In April 1920, the Bombay Chronicle published “The House of Tatas: Its Future and India’s Prosperity,” a damning exposé subtitled “A Danger to Jamshedji’s Life-Work.” The anonymous author claimed to be a “Friend of the Family” with special knowledge of the inner workings of the Bombay head office. The article began by recounting Jamsetji’s painstaking efforts to raise a business house that once enjoyed “no special place of honour” to a position of unchallenged preeminence. At the time of writing, Tata’s financial interests were “bigger than those of any State and in a couple of years they will be as big as the budget figures of a great Presidency.” However, the author warned that Jamsetji’s successors were jeopardizing his illustrious legacy. R. D. Tata’s cosmopolitanism came under special scrutiny, as “a French subject and married to a French lady” who could not be reliably looked upon to “maintain any National sentiments connected with the House.” The author reserved his greatest scorn for B. J. Padshah, “a dictatorial professor” who “professes a deep national life, but in practice has little faith in the capacity of Indians for any responsible positions.” Padshah’s preference for recruiting foreign personnel betrayed his belief “that the white-skinned blonde is a better man to control our destinies than a dusky Indian.” How sincere, then, was the Tatas’ appeal to swadeshi sentiments? The article concluded by recommending the establishment of “a great Indian Industrial Tata Service” to train indigenous management cadres and technical experts as a “bulwark against foreign industrial invasions.”

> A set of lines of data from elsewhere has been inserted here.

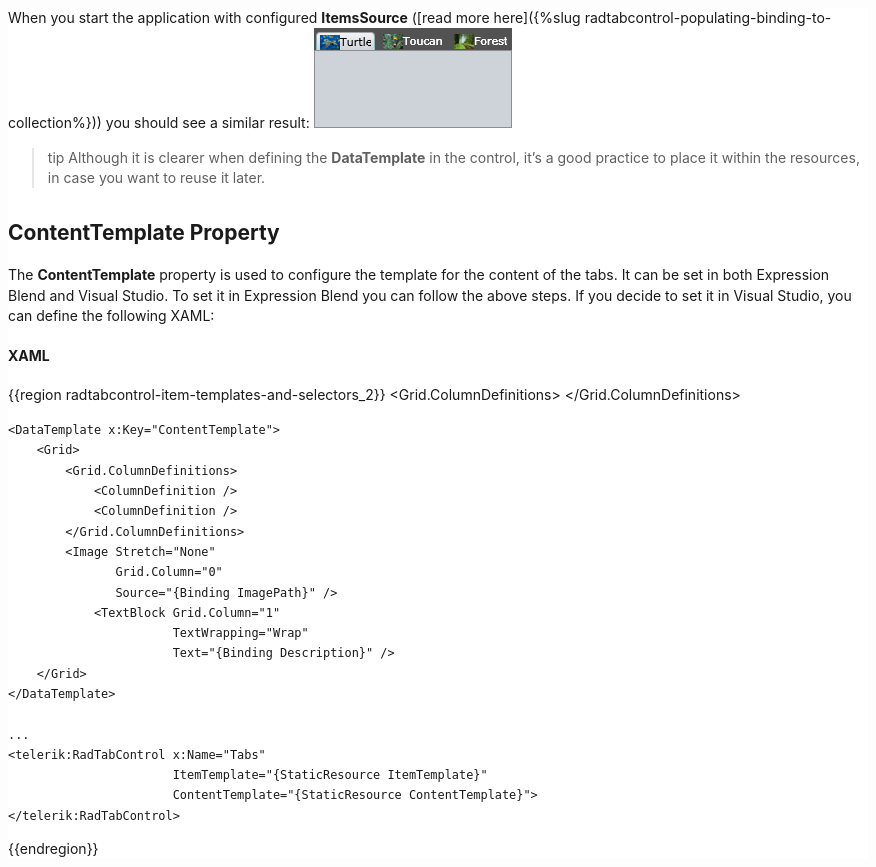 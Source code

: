 When you start the application with configured __ItemsSource__ ([read more here]({%slug radtabcontrol-populating-binding-to-collection%})) you should see a similar result:
![](images/RadTabControl__ItemTemplate.png)

>tip Although it is clearer when defining the __DataTemplate__ in the control, it’s a good practice to place it within the resources, in case you want to reuse it later.		  

## ContentTemplate Property 

The __ContentTemplate__ property is used to configure the template for the content of the tabs. It can be set in both Expression Blend and Visual Studio. To set it in Expression Blend you can follow the above steps. If you decide to set it in Visual Studio, you can define the following XAML:		

#### __XAML__
{{region radtabcontrol-item-templates-and-selectors_2}}
	<DataTemplate x:Key="ItemTemplate">
	    <Grid>
	        <Grid.ColumnDefinitions>
	            <ColumnDefinition />
	            <ColumnDefinition />
	        </Grid.ColumnDefinitions>
	        <Image Stretch="None"
	               Grid.Column="0"
	               Source="{Binding ImagePath}" />
	            <TextBlock Grid.Column="1"
	                       TextWrapping="Wrap"
	                       Text="{Binding Header}" />
	    </Grid>
	</DataTemplate>
	
	<DataTemplate x:Key="ContentTemplate">
	    <Grid>
	        <Grid.ColumnDefinitions>
	            <ColumnDefinition />
	            <ColumnDefinition />
	        </Grid.ColumnDefinitions>
	        <Image Stretch="None"
	               Grid.Column="0"
	               Source="{Binding ImagePath}" />
	            <TextBlock Grid.Column="1"
	                       TextWrapping="Wrap"
	                       Text="{Binding Description}" />
	    </Grid>
	</DataTemplate>
	
	...
	<telerik:RadTabControl x:Name="Tabs"
	                       ItemTemplate="{StaticResource ItemTemplate}" 
	                       ContentTemplate="{StaticResource ContentTemplate}">
	</telerik:RadTabControl>
{{endregion}}
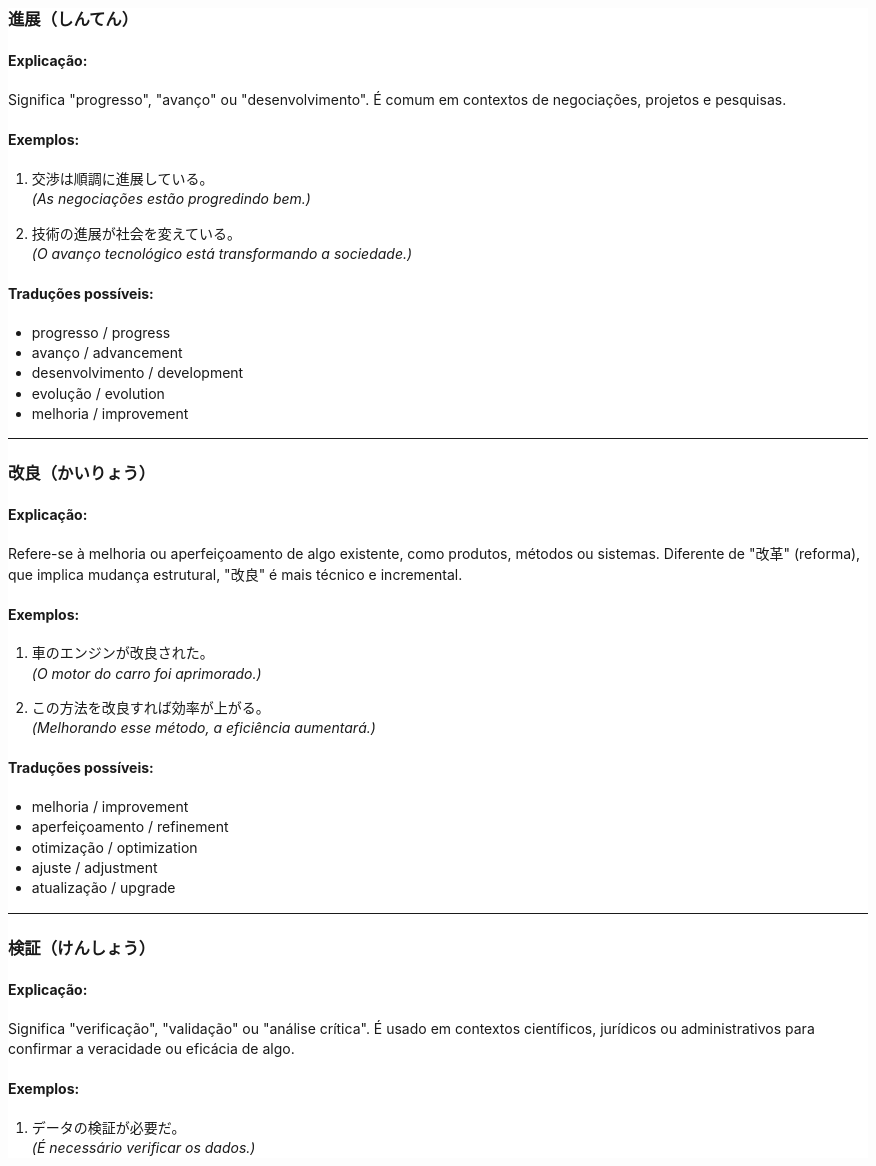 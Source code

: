 
### 進展（しんてん）

#### Explicação:
Significa "progresso", "avanço" ou "desenvolvimento". É comum em contextos de negociações, projetos e pesquisas.

#### Exemplos:
1. 交渉は順調に進展している。  
   _(As negociações estão progredindo bem.)_

2. 技術の進展が社会を変えている。  
   _(O avanço tecnológico está transformando a sociedade.)_

#### Traduções possíveis:
- progresso / progress  
- avanço / advancement  
- desenvolvimento / development  
- evolução / evolution  
- melhoria / improvement

---

### 改良（かいりょう）

#### Explicação:
Refere-se à melhoria ou aperfeiçoamento de algo existente, como produtos, métodos ou sistemas. Diferente de "改革" (reforma), que implica mudança estrutural, "改良" é mais técnico e incremental.

#### Exemplos:
1. 車のエンジンが改良された。  
   _(O motor do carro foi aprimorado.)_

2. この方法を改良すれば効率が上がる。  
   _(Melhorando esse método, a eficiência aumentará.)_

#### Traduções possíveis:
- melhoria / improvement  
- aperfeiçoamento / refinement  
- otimização / optimization  
- ajuste / adjustment  
- atualização / upgrade

---

### 検証（けんしょう）

#### Explicação:
Significa "verificação", "validação" ou "análise crítica". É usado em contextos científicos, jurídicos ou administrativos para confirmar a veracidade ou eficácia de algo.

#### Exemplos:
1. データの検証が必要だ。  
   _(É necessário verificar os dados.)_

The criticism in the Bombay Chronicle may have come from the proverbial disgruntled employee, but it clearly stung. As the Indian National Congress launched the Non-cooperation movement in the spring and summer of 1920, a campaign of mass resistance under the charismatic leadership of Mohandas K. Gandhi, the Tatas found themselves on the defensive regarding their employment of foreigners. An anonymous letter to the editor in the Bombay Chronicle defended Padshah against the charge of “nervous veneration for the ‘white-skinned blonde,’” claiming he was “an embodiment of the best of our national aspirations.” Recruiting foreigners in upper-level management positions was unavoidable, the letter claimed, because “in highly technical services, we have still to depend on expert knowledge.” Dorabji Tata made a similar point at one of the “stormy” shareholder meetings of the Tata Industrial Bank, asking “the critics whether they would prefer not to have an industry at all or have an industry with the aid of foreign technicians.” But these arguments failed to hold sway in a charged political atmosphere.

TISCO was on the front lines of the battle over Indianization. As early as 1913, when the plant was barely one year old, the Calcutta-based nationalist periodical Modern Review lamented the lack of qualified Indian employees and the bias toward American engineers. A strike by foreign or “covenanted” workers in August 1920, one of the first rumblings of labor unrest at TISCO, increased the sense of urgency felt by management to correct the imbalance. One year later, the Jamshedpur Technical Institute ( JTI) opened with much fanfare, promising to cultivate Indian talent along the lines of the successful apprenticeship scheme at the Empress Mills. The curriculum combined practical and theoretical training, attracting more than 2,600 candidates from across India in its second year and offering a viable alternative to colonial engineering colleges. The ratio of covenanted to Indian labor employed in the Jamshedpur works fell by two-thirds within three years. R. D. Tata boasted to his close friend, the nationalist leader Motilal Nehru, that the number of Europeans employed in the sheet mills was reduced from 240 to 60 by reorganizing shifts. Yet, management conceded that the JTI was “gradually drifting away from the main object,” only turning out qualified job candidates below the rank of foreman. The highest echelons remained the exclusive preserve of Americans until the following decade.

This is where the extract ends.